→ **EXERCISE GOAL**:
Find the line with "-- The honorable member has declined" in the records below. Copy it and every line after it, up to and including the line with "- ✅ test/echidna/EmergencyMultiSig.echidna.sol".

→ **RECORDED DATA**:
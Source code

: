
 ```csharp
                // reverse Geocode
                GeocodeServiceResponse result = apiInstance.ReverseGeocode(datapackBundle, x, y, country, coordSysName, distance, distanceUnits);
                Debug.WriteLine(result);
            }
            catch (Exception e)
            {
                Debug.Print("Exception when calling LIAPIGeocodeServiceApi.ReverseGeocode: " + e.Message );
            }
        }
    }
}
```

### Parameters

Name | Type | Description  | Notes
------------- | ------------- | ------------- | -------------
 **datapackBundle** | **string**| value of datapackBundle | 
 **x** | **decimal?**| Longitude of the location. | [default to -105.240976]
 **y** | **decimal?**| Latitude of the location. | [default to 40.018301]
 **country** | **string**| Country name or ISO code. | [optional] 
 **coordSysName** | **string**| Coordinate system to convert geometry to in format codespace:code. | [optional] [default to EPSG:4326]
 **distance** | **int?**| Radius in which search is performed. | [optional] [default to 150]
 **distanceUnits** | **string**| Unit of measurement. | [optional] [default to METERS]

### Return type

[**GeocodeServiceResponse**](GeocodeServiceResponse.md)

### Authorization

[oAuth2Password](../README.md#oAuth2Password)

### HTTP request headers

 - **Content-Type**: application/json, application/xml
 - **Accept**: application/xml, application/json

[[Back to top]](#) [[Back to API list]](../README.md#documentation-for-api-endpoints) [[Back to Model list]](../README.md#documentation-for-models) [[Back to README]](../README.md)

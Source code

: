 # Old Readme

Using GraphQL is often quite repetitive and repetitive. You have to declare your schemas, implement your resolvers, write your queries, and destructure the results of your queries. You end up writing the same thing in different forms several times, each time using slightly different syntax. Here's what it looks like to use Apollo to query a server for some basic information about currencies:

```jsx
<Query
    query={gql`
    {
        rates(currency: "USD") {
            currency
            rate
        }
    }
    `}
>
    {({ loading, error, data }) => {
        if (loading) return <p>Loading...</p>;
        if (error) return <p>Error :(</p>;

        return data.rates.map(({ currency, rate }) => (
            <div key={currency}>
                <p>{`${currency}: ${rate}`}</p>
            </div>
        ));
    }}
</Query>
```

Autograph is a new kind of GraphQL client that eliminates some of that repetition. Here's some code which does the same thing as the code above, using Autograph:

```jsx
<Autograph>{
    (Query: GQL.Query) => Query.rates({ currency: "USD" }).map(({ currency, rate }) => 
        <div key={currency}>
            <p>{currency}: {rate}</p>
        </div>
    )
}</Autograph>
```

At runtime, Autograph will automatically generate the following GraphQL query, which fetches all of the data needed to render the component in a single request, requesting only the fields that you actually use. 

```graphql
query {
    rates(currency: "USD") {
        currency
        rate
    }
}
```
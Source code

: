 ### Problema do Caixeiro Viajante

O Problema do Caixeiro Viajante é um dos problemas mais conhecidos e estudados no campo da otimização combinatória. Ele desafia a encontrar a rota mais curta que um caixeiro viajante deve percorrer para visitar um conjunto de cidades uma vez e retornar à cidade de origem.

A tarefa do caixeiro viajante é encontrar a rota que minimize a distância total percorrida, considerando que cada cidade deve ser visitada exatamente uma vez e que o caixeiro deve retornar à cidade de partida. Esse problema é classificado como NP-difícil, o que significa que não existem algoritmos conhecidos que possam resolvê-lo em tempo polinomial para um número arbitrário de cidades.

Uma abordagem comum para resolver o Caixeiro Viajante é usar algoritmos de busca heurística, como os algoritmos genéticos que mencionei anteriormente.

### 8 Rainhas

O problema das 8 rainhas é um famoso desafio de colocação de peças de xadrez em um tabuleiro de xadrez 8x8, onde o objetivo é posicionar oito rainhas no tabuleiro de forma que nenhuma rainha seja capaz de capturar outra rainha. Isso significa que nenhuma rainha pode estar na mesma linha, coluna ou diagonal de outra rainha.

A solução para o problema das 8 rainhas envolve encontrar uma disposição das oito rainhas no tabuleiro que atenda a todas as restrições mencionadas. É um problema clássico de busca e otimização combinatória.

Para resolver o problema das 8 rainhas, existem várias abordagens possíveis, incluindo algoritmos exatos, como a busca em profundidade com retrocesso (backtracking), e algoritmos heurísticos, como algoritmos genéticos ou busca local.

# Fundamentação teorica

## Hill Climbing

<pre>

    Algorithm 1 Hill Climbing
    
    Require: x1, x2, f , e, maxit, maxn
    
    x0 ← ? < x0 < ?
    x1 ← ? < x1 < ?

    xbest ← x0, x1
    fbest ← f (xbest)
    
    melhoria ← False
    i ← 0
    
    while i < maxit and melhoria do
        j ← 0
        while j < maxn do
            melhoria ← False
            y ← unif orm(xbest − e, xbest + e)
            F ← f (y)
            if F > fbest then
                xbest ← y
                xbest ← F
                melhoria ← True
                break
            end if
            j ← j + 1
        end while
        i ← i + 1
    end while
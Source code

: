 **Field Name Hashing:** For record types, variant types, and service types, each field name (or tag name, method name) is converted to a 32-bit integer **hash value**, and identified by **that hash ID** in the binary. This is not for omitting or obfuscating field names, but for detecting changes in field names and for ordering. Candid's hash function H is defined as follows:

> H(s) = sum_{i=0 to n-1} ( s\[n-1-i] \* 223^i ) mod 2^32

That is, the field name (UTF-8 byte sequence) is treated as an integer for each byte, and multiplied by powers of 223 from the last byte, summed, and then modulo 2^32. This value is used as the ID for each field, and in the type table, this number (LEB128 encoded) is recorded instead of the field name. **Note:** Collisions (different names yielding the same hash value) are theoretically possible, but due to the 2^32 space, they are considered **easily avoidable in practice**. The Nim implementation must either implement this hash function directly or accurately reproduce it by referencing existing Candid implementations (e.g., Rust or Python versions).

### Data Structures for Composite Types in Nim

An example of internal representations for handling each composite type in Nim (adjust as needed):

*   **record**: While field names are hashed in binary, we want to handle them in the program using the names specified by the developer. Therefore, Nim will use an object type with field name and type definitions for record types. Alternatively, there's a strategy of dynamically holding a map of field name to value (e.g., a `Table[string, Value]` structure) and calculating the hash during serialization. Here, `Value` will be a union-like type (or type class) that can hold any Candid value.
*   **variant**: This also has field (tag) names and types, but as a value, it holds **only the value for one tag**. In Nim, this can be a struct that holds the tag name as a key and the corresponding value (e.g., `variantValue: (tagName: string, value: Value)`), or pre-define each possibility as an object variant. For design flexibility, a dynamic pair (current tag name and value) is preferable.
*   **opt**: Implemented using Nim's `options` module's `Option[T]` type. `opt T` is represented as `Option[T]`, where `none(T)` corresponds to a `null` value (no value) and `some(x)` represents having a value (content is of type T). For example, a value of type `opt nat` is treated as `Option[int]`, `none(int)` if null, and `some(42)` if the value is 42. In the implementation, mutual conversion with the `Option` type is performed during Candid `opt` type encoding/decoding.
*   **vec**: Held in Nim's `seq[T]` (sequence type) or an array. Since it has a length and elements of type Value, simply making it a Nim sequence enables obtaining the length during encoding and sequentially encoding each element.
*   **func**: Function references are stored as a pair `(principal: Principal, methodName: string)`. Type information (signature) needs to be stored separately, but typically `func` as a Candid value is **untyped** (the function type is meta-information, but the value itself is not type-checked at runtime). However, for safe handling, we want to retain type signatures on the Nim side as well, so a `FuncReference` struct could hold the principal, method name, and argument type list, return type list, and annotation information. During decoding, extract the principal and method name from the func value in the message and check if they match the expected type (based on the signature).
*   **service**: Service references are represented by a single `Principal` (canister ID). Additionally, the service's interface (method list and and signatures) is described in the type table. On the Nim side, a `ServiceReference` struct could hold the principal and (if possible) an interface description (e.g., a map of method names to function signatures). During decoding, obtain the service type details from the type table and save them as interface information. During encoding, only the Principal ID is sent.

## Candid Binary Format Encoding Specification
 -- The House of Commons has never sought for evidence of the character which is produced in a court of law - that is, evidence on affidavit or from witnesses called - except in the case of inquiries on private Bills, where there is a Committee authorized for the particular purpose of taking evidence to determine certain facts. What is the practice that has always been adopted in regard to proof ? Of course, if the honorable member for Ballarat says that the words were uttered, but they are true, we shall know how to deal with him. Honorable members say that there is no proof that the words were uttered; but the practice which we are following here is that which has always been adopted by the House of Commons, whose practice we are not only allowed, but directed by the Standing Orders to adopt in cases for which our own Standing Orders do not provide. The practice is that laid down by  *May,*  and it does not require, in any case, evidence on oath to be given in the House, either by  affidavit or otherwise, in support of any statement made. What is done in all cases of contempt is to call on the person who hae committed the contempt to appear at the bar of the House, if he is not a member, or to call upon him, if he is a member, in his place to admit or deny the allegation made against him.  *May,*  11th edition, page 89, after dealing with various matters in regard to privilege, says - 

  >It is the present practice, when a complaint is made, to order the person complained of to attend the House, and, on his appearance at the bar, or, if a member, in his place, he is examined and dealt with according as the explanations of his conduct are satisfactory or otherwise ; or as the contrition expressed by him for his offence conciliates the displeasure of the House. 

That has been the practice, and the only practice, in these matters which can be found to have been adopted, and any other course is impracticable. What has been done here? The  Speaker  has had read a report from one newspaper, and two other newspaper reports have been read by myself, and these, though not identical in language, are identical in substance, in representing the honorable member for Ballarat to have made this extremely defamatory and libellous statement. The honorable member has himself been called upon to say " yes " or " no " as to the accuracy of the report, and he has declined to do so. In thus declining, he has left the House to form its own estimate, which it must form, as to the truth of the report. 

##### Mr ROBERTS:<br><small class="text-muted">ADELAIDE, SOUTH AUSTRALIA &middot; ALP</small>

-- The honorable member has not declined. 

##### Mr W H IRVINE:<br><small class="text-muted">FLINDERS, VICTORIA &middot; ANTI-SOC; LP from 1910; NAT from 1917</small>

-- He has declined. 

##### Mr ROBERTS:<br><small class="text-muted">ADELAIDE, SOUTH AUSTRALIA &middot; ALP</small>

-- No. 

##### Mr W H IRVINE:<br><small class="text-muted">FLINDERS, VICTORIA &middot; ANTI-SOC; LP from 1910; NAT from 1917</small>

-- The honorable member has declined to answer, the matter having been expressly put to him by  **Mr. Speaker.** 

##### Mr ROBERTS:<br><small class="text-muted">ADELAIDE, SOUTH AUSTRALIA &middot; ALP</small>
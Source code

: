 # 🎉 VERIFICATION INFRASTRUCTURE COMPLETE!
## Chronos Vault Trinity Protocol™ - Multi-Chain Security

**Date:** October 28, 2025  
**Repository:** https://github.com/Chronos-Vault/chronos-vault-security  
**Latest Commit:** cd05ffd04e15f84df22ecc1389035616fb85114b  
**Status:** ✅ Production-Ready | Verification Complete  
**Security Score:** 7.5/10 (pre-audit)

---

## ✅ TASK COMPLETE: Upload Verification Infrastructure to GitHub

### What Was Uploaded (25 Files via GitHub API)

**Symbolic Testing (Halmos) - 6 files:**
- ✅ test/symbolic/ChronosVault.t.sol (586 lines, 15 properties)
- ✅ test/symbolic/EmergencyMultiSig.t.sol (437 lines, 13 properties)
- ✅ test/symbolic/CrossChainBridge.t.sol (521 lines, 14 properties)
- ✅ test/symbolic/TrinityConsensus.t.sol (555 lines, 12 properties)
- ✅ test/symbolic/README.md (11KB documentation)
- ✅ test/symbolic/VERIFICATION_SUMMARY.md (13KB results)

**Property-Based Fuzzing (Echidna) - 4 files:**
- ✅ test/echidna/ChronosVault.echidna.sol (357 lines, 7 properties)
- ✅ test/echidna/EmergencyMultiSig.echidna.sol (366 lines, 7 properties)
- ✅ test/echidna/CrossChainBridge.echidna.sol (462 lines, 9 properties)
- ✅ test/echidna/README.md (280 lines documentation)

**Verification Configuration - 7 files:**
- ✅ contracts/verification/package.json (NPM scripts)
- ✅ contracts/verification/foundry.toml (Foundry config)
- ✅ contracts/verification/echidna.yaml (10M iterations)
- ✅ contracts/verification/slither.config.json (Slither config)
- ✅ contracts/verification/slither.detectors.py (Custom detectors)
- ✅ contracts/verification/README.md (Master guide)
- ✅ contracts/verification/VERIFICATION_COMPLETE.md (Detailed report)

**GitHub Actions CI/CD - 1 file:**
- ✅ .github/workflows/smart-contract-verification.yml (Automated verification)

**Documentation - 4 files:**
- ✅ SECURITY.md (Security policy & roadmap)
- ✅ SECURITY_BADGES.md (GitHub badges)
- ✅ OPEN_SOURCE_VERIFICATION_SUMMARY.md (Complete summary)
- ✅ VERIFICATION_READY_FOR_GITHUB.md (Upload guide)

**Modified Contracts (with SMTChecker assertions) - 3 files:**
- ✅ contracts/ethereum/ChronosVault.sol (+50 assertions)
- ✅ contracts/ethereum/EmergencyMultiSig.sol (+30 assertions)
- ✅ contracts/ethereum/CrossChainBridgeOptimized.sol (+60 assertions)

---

→ **SOLUTION TO THIS PROBLEM**:
-- The honorable member has declined to answer, the matter having been expressly put to him by  **Mr. Speaker.** 

##### Mr ROBERTS:<br><small class="text-muted">ADELAIDE, SOUTH AUSTRALIA &middot; ALP</small>
Source code

: # 🎉 VERIFICATION INFRASTRUCTURE COMPLETE!
## Chronos Vault Trinity Protocol™ - Multi-Chain Security

**Date:** October 28, 2025  
**Repository:** https://github.com/Chronos-Vault/chronos-vault-security  
**Latest Commit:** cd05ffd04e15f84df22ecc1389035616fb85114b  
**Status:** ✅ Production-Ready | Verification Complete  
**Security Score:** 7.5/10 (pre-audit)

---

## ✅ TASK COMPLETE: Upload Verification Infrastructure to GitHub

### What Was Uploaded (25 Files via GitHub API)

**Symbolic Testing (Halmos) - 6 files:**
- ✅ test/symbolic/ChronosVault.t.sol (586 lines, 15 properties)
- ✅ test/symbolic/EmergencyMultiSig.t.sol (437 lines, 13 properties)
- ✅ test/symbolic/CrossChainBridge.t.sol (521 lines, 14 properties)
- ✅ test/symbolic/TrinityConsensus.t.sol (555 lines, 12 properties)
- ✅ test/symbolic/README.md (11KB documentation)
- ✅ test/symbolic/VERIFICATION_SUMMARY.md (13KB results)

**Property-Based Fuzzing (Echidna) - 4 files:**
- ✅ test/echidna/ChronosVault.echidna.sol (357 lines, 7 properties)
- ✅ test/echidna/EmergencyMultiSig.echidna.sol (366 lines, 7 properties)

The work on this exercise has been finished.